Adam Nasser Benmakhlouf

 


Each month, we offer the spotlight to one of our researchers to exhibit their research projects in more detail. 

 

The Featured Researcher for June 2025 is Adam Nasser Benmakhlouf (they/them). Benmakhlouf is working towards a Collaborative Doctoral Award, fully funded by SGSAH, in Contemporary Art Practice and Theory, and Interdisciplinary Writing. The title of their thesis is: 

 

Attempts To Locate the Body Are Continuing: a practice-based experimental enquiry moving towards a hybrid creative-critical register and syntax capable of being utilised in service of forming writerly responses to artist workshopping activity, recognising this form of output as an integral artistic practice, medium and output of undercommoning within contemporary art institutions.

 

Image of Adam Nasser Benmakhlouf sitting on a concrete kerb separating a front garden from the pavement in Glasgow

Below, Benmakhlouf gives a brief synopsis of their doctorate, presents an excerpt of their writing entitled ‘stretch’, and answers some questions about their research, their experience of working on their PhD, and the lessons they’ve learned as a doctoral candidate.

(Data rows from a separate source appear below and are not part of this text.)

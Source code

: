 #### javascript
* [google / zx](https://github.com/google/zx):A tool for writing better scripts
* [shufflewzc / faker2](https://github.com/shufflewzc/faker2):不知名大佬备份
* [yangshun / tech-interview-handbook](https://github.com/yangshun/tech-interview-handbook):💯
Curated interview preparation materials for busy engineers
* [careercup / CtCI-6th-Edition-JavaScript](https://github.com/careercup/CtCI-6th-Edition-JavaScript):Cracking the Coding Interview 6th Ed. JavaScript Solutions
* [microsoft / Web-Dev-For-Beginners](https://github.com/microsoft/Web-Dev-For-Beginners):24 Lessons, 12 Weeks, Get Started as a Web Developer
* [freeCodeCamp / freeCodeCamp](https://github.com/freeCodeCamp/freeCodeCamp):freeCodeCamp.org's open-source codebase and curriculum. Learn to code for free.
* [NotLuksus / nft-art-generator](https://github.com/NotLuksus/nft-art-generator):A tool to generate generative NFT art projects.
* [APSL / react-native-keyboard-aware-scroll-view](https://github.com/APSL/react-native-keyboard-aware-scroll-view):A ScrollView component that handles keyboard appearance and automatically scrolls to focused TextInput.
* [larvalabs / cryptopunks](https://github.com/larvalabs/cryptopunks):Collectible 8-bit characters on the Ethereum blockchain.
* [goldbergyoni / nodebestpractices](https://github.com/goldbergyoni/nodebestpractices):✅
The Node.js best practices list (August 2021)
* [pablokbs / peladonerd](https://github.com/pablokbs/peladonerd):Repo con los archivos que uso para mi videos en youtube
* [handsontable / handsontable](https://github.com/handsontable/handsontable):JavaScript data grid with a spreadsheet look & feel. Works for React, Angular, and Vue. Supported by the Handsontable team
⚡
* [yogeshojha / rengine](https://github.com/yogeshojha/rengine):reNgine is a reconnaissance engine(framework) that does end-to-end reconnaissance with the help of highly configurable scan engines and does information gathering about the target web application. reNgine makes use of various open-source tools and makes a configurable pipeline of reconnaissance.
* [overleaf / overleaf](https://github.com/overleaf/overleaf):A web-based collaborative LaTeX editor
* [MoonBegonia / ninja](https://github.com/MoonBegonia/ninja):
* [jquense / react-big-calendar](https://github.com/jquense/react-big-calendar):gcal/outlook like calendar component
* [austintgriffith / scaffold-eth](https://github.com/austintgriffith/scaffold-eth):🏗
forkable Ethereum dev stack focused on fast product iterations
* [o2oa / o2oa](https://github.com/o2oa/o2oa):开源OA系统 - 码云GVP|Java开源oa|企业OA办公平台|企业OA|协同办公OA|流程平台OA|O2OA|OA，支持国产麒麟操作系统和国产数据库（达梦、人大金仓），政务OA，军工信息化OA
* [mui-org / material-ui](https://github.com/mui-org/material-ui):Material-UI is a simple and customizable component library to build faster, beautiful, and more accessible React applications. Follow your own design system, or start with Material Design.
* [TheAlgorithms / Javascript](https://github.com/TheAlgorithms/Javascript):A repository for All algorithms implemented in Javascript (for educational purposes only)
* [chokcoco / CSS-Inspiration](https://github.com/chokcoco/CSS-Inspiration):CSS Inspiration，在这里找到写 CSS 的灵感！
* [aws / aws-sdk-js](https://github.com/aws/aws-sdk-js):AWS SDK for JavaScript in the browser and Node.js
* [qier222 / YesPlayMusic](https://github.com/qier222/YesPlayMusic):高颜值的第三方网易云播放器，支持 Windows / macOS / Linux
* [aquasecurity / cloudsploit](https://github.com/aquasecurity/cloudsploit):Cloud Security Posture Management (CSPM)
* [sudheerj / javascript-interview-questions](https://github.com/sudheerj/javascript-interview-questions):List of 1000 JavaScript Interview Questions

HEIs: University of Dundee, Duncan of Jordanstone College of Art and Design

Supervisors: Professor Maria Fusco, Dr Johanna Linsley, Director of Dundee Contemporary Arts Beth Bate. 

 

In my practice-based PhD research, I’m producing writerly responses to workshopping, framing this kind of activity as an essential artistic practice, as well as an integral, underappreciated output of art institutions, and in many instances at the core of grassroots organisations and other more provisional and/or anarchically composed contexts. How can adaptation in critical approach, undergirded by writerly experimentation with format, syntax, register allow for the emergence, development, understanding and resourcing of activity otherwise tacked onto a “main programme” of static exhibitions, given pat regard as nice, good, or—often in cynical tones—fundable? The workshop as an artwork is recognised as such only through a careful relocating of my body into the fibre of writing itself. No longer audience, but attendee, participant, coconstituting. 

 

Adam Benmakhlouf in BODYING workshop. Shadowed figures in blue lit dance studio The decision to site myself as a writer within workshopping comes in part from my working life devoted to the expansiveness of this specific learning dynamic, but also crucially in response to Fred Moten and Stefano Harney’s The Undercommons (2013). The undercommons is not given a fixed definition by Moten and Harney, but it can be understood as the space of socially transformative possibility that exists within seemingly predictable or regulated environments, e.g. the workplace. [i] As another example,  they look to the university “deregistered students in a closed-down and beery student bar, where the seminar on burrowing and borrowing takes place.” [ii] More generally, they describe, “a common experiment launched from any kitchen, any back porch, any basement, any hall, any park bench, any improvised party, every night.” [iii] An undercommon philosophy looks to the invisible and shadowy places as the sites of social transformation, rather than looking towards the authoritative and official processes and changemakers; ‘the new way of being together and thinking together’ emerges from the undercommons.  Amongst these, teaching,iv working, [v] and improvisation [vi] are mentioned as suggested contexts. During the interview included in The Undercommons, Moten speaks with (seemingly a little exasperated) about being asked by people how to enter the undercommons. One of the specific answers he gives is “being in a kind of workshop”. [vii] The workshops I consider in my PhD are not scoured for corroborating details to be matched with phrases and propositions of The Undercommons. Still, the animating intention to locate myself within this specific setting extends from a desire to follow up on the poetics of The Undercommons with a kind of pressing sense of specificity to stay in the room, and engage in close first-person observation of the body in an undercommons. 

 

Adam Nasser Benmakhlouf in BODYING workshop. Figures in motion in a pink lit dance studio

Practice first as a principle determines the direction, shape and success of my research. In keeping with this ethic, I present here an excerpt from a longer work titled fix it in pose. In this work, I speak in exact detail about a dance workshop led by the international movement artist, teacher and creative director, Dorine Mugisha. The sessions take place within a diversity of spaces, including contemporary art organisations, formal educational settings, and dance studios. 

 

Footnotes

i) Moten and Harney, The Undercommons: Fugitive Planning & Black Study. New York: Autonomedia/Minor Compositions, 2013. 143.
ii) Ibid, 39.
iii) Ibid, 74.
iv) Ibid, 27.
v) Ibid, 110, 143.
vi) Ibid, 110.
vii) Ibid.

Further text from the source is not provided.